The Horne California Raisin Case Is Back In the Supreme Court

Not much we can add to this headline. You no doubt remember the recent Horne case, in which the Supreme Court vacated the opinion of the 9th Circuit and sent the case back with directions to consider the Hornes’ claim of taking of a chunk of their raisin crop or else pay a fine north of $400,000. The 9th Circuit still couldn’t find a taking in this scenario, and hung tough — it more or less defied the Supreme Court and once again held that this physical seizure of the Hornes’ raisin crop was not a taking within the meaning of the Fifth Amendment.

The Hornes petitioned the Supreme Court for certiorari, which the court just granted. So it’s off to the races again.
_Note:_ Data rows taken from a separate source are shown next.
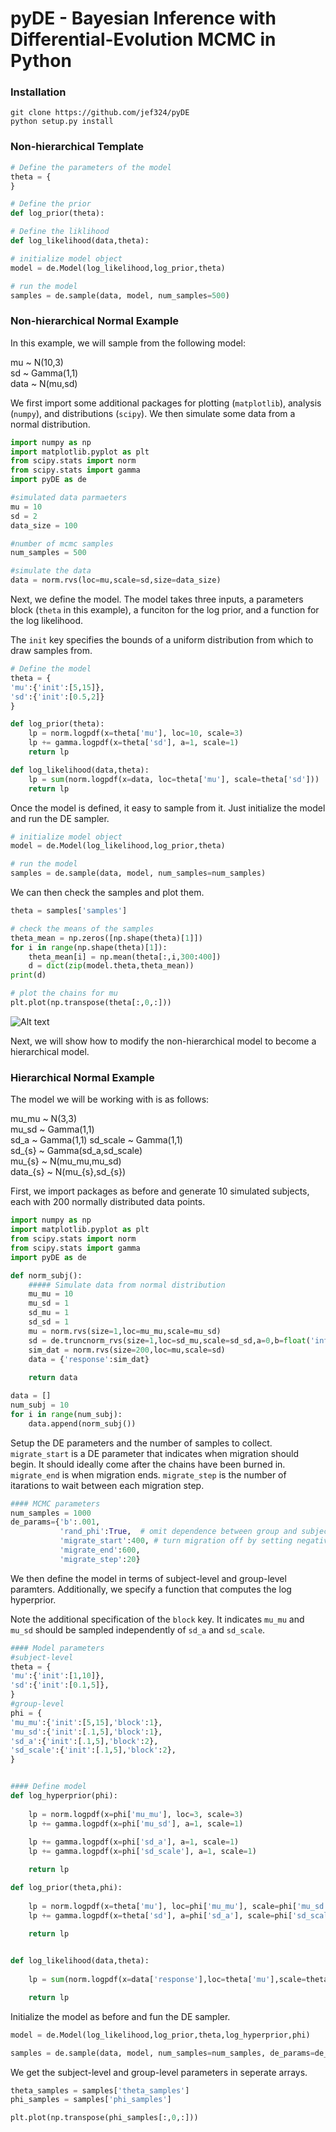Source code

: # pyDE - Bayesian Inference with Differential-Evolution MCMC in Python

### Installation

```shell
git clone https://github.com/jef324/pyDE
python setup.py install
```

### Non-hierarchical Template

```python
# Define the parameters of the model
theta = {
}

# Define the prior
def log_prior(theta): 

# Define the liklihood
def log_likelihood(data,theta):

# initialize model object
model = de.Model(log_likelihood,log_prior,theta)

# run the model
samples = de.sample(data, model, num_samples=500)
```

### Non-hierarchical Normal Example

In this example, we will sample from the following model:

mu ~ N(10,3)  
sd ~ Gamma(1,1)  
data ~ N(mu,sd)

We first import some additional packages for plotting (`matplotlib`), analysis (`numpy`),
and distributions (`scipy`). We then simulate some data from a normal distribution.

```python
import numpy as np
import matplotlib.pyplot as plt
from scipy.stats import norm
from scipy.stats import gamma
import pyDE as de

#simulated data parmaeters
mu = 10
sd = 2
data_size = 100

#number of mcmc samples
num_samples = 500

#simulate the data
data = norm.rvs(loc=mu,scale=sd,size=data_size)
```
Next, we define the model. The model takes three inputs, a parameters block (`theta` in this example),
a funciton for the log prior, and a function for the log likelihood.

The `init` key specifies the bounds of a uniform distribution from which to 
draw samples from.

```python
# Define the model
theta = {
'mu':{'init':[5,15]},
'sd':{'init':[0.5,2]}
}

def log_prior(theta): 
    lp = norm.logpdf(x=theta['mu'], loc=10, scale=3)   
    lp += gamma.logpdf(x=theta['sd'], a=1, scale=1)
    return lp

def log_likelihood(data,theta):
    lp = sum(norm.logpdf(x=data, loc=theta['mu'], scale=theta['sd']))
    return lp
```
Once the model is defined, it easy to sample from it. Just initialize the model
and run the DE sampler.

```python
# initialize model object
model = de.Model(log_likelihood,log_prior,theta)

# run the model
samples = de.sample(data, model, num_samples=num_samples)
```
We can then check the samples and plot them.
```python
theta = samples['samples']

# check the means of the samples
theta_mean = np.zeros([np.shape(theta)[1]])
for i in range(np.shape(theta)[1]):
    theta_mean[i] = np.mean(theta[:,i,300:400])
    d = dict(zip(model.theta,theta_mean))
print(d)

# plot the chains for mu
plt.plot(np.transpose(theta[:,0,:]))
```
![Alt text](images/norm_ind.png?raw=true "Example Output")

Next, we will show how to modify the non-hierarchical model to become a hierarchical model.

### Hierarchical Normal Example
The model we will be working with is as follows:

mu_mu ~ N(3,3)  
mu_sd ~ Gamma(1,1)  
sd_a ~ Gamma(1,1)
sd_scale ~ Gamma(1,1)  
sd_{s} ~ Gamma(sd_a,sd_scale)  
mu_{s} ~ N(mu_mu,mu_sd)  
data_{s} ~ N(mu_{s},sd_{s})

First, we import packages as before and generate 10 simulated subjects, each
with 200 normally distributed data points.

```python
import numpy as np
import matplotlib.pyplot as plt
from scipy.stats import norm
from scipy.stats import gamma
import pyDE as de

def norm_subj():
    ##### Simulate data from normal distribution
    mu_mu = 10
    mu_sd = 1
    sd_mu = 1
    sd_sd = 1
    mu = norm.rvs(size=1,loc=mu_mu,scale=mu_sd)
    sd = de.truncnorm_rvs(size=1,loc=sd_mu,scale=sd_sd,a=0,b=float('inf'))
    sim_dat = norm.rvs(size=200,loc=mu,scale=sd)
    data = {'response':sim_dat}
    
    return data

data = []
num_subj = 10
for i in range(num_subj):
    data.append(norm_subj())
```
Setup the DE parameters and the number of samples to collect. `migrate_start` is a DE
parameter that indicates when migration should begin. It should ideally come after the chains 
have been burned in. `migrate_end` is when migration ends. `migrate_step` is the number
of itarations to wait between each migration step.

```python
#### MCMC parameters
num_samples = 1000
de_params={'b':.001, 
           'rand_phi':True,  # omit dependence between group and subject-level
           'migrate_start':400, # turn migration off by setting negative
           'migrate_end':600,
           'migrate_step':20}

```
We then define the model in terms of subject-level and group-level paramters.
Additionally, we specify a function that computes the log hyperprior.

Note the additional specification of the `block` key. It indicates `mu_mu` and `mu_sd`
should be sampled independently of `sd_a` and `sd_scale`.
```python
#### Model parameters
#subject-level
theta = {
'mu':{'init':[1,10]},
'sd':{'init':[0.1,5]},
}
#group-level
phi = {
'mu_mu':{'init':[5,15],'block':1},
'mu_sd':{'init':[.1,5],'block':1},
'sd_a':{'init':[.1,5],'block':2},
'sd_scale':{'init':[.1,5],'block':2},         
}


#### Define model
def log_hyperprior(phi):
        
    lp = norm.logpdf(x=phi['mu_mu'], loc=3, scale=3)
    lp += gamma.logpdf(x=phi['mu_sd'], a=1, scale=1)
    
    lp += gamma.logpdf(x=phi['sd_a'], a=1, scale=1)
    lp += gamma.logpdf(x=phi['sd_scale'], a=1, scale=1)

    return lp

def log_prior(theta,phi):
       
    lp = norm.logpdf(x=theta['mu'], loc=phi['mu_mu'], scale=phi['mu_sd'])
    lp += gamma.logpdf(x=theta['sd'], a=phi['sd_a'], scale=phi['sd_scale'])
    
    return lp


def log_likelihood(data,theta):
    
    lp = sum(norm.logpdf(x=data['response'],loc=theta['mu'],scale=theta['sd']))

    return lp
```      
Initialize the model as before and fun the DE sampler.     
```python
model = de.Model(log_likelihood,log_prior,theta,log_hyperprior,phi)

samples = de.sample(data, model, num_samples=num_samples, de_params=de_params)
```
We get the subject-level and group-level parameters in seperate arrays.
```python
theta_samples = samples['theta_samples']
phi_samples = samples['phi_samples']

plt.plot(np.transpose(phi_samples[:,0,:]))
```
Oral arguments should take place sometime later in the year and it is likely that a [second] SCOTUS decision will come down later in the year, probably by the end of June. Last time, the subtext of the court’s [first] opinion revealed — at least to us — that the court was not pleased with the government’s conduct whereby its physical seizure of tons of privately owned raisins and the resale of them in order to keep raisin prices up, without paying their owner a nickel. That weird legislative scheme was concocted in the depths of the Great Depression of the 1930s, as a means of keeping raisin prices up, and thereby keep raisin farmers from going broke. But it makes no sense today, and it was ridiculed during the last oral argument by none other than Justice Kagan, usually reliably lined up with the court’s liberal justices.

So stay tuned, folks. This one should be fun.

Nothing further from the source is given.